I think that works for us at the moment, as it seems comparable with the 
behavior of the current implementation, which, while it doesn't really know 
how busy a worker is, also won't receive requests until the worker has a 
chance to hit the event loop again.

On Friday, November 22, 2013 10:12:41 AM UTC-6, Ben Noordhuis wrote:
>
> On Fri, Nov 22, 2013 at 3:30 PM, Andrew D <dep...@gmail.com <javascript:>> 
> wrote: 
> > I have a question that is not immediately obvious after reading these 
> two 
> > links. How well does Node's round robin work with requests that produce 
> > significantly varied workloads on the server? 
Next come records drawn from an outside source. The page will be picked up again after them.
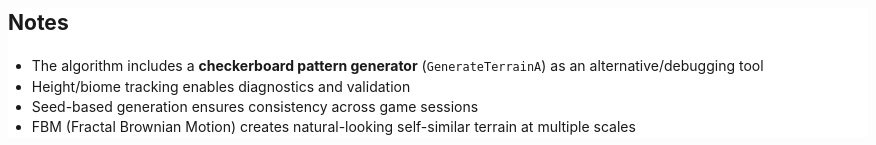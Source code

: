 ## Notes

- The algorithm includes a **checkerboard pattern generator** (`GenerateTerrainA`) as an alternative/debugging tool
- Height/biome tracking enables diagnostics and validation
- Seed-based generation ensures consistency across game sessions
- FBM (Fractal Brownian Motion) creates natural-looking self-similar terrain at multiple scales


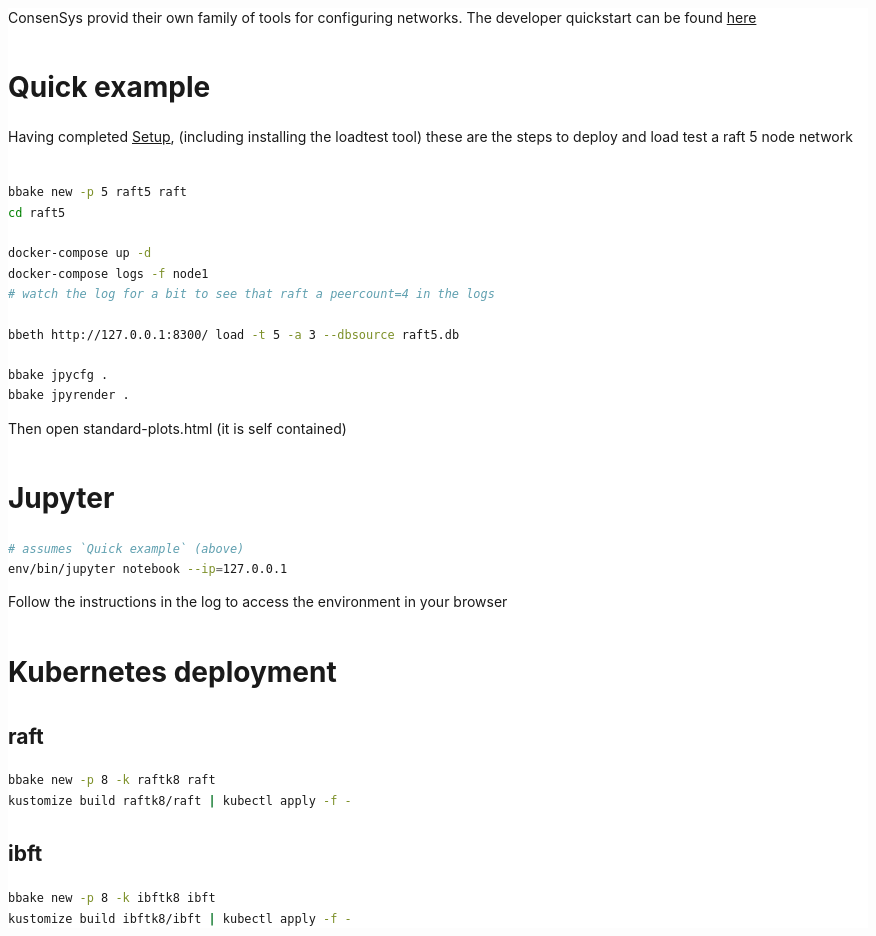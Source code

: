 ConsenSys provid their own family of tools for configuring networks. The
developer quickstart can be found [here](https://github.com/ConsenSys/quorum-dev-quickstart)

[^1]: A pre-alpha implementation of this
  [paper](https://arxiv.org/pdf/1804.07391.pdf) for go-ethereum. Testing and
  development of which was a key motivation for this project.

# Quick example

Having completed [Setup](#Setup), (including installing the loadtest tool)
these are the steps to deploy and load test a raft 5 node network

```bash

bbake new -p 5 raft5 raft
cd raft5

docker-compose up -d
docker-compose logs -f node1
# watch the log for a bit to see that raft a peercount=4 in the logs

bbeth http://127.0.0.1:8300/ load -t 5 -a 3 --dbsource raft5.db

bbake jpycfg .
bbake jpyrender .
```

Then open standard-plots.html (it is self contained)

# Jupyter

```sh
# assumes `Quick example` (above)
env/bin/jupyter notebook --ip=127.0.0.1
```

Follow the instructions in the log to access the environment in your browser

# Kubernetes deployment

## raft

```sh
bbake new -p 8 -k raftk8 raft
kustomize build raftk8/raft | kubectl apply -f -
```

## ibft

```sh
bbake new -p 8 -k ibftk8 ibft
kustomize build ibftk8/ibft | kubectl apply -f -
```
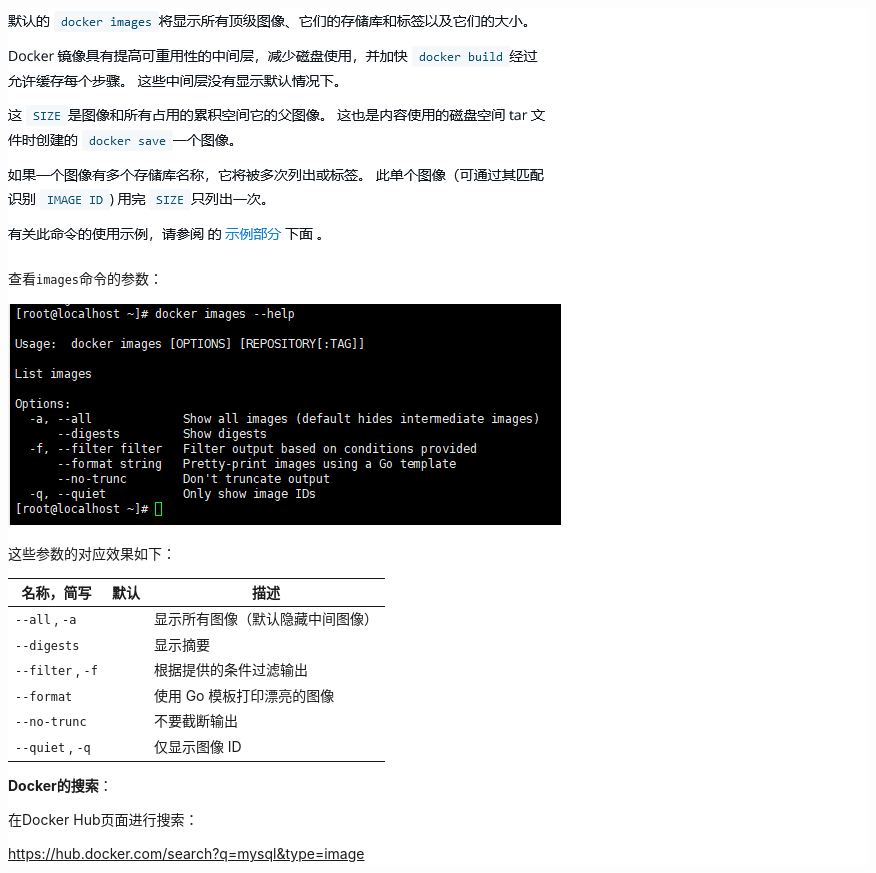 ![image-20211128154509271](Docker学习.assets/image-20211128154509271.png)

查看`images`命令的参数：

![image-20211128155018843](Docker学习.assets/image-20211128155018843.png)

这些参数的对应效果如下：

| 名称，简写         | 默认 | 描述                             |
| ------------------ | ---- | -------------------------------- |
| `--all` ,  `-a`    |      | 显示所有图像（默认隐藏中间图像） |
| `--digests`        |      | 显示摘要                         |
| `--filter` ,  `-f` |      | 根据提供的条件过滤输出           |
| `--format`         |      | 使用 Go 模板打印漂亮的图像       |
| `--no-trunc`       |      | 不要截断输出                     |
| `--quiet` ,  `-q`  |      | 仅显示图像 ID                    |



**Docker的搜索**：

在Docker Hub页面进行搜索：

https://hub.docker.com/search?q=mysql&type=image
> > I don't mean, how well does the round robin algorithm work with varies 
> > workloads, since I already know the answer to that... what I mean is, is 
> > Node smart enough to skip workers that are still busy from the last 
> round 
> > robin request sent to them? In other words, if a worker is busy on a CPU 
> > bound function, will it be skipped until it gets freed up again? 
> > We have a development platform that is similar to Meteor ( 
> > http://www.meteor.com/<http://www.google.com/url?q=http%3A%2F%2Fwww.meteor.com%2F&sa=D&sntz=1&usg=AFQjCNFsYVXZEstozl04pf0AN_kdnHh4dA>)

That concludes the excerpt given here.